Work to be completed: Copy every line of the data exactly, keeping out any picture.

<<<<

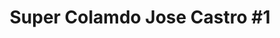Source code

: ---
title: "Super Colamdo Jose Castro #1"
url: /campo-lindo/super-colamdo-jose-castro-1/
shop: Lebensmittel
---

>>>>

Result for this task:
Source code

: ---
title: "Super Colamdo Jose Castro #1"
url: /campo-lindo/super-colamdo-jose-castro-1/
shop: Lebensmittel
---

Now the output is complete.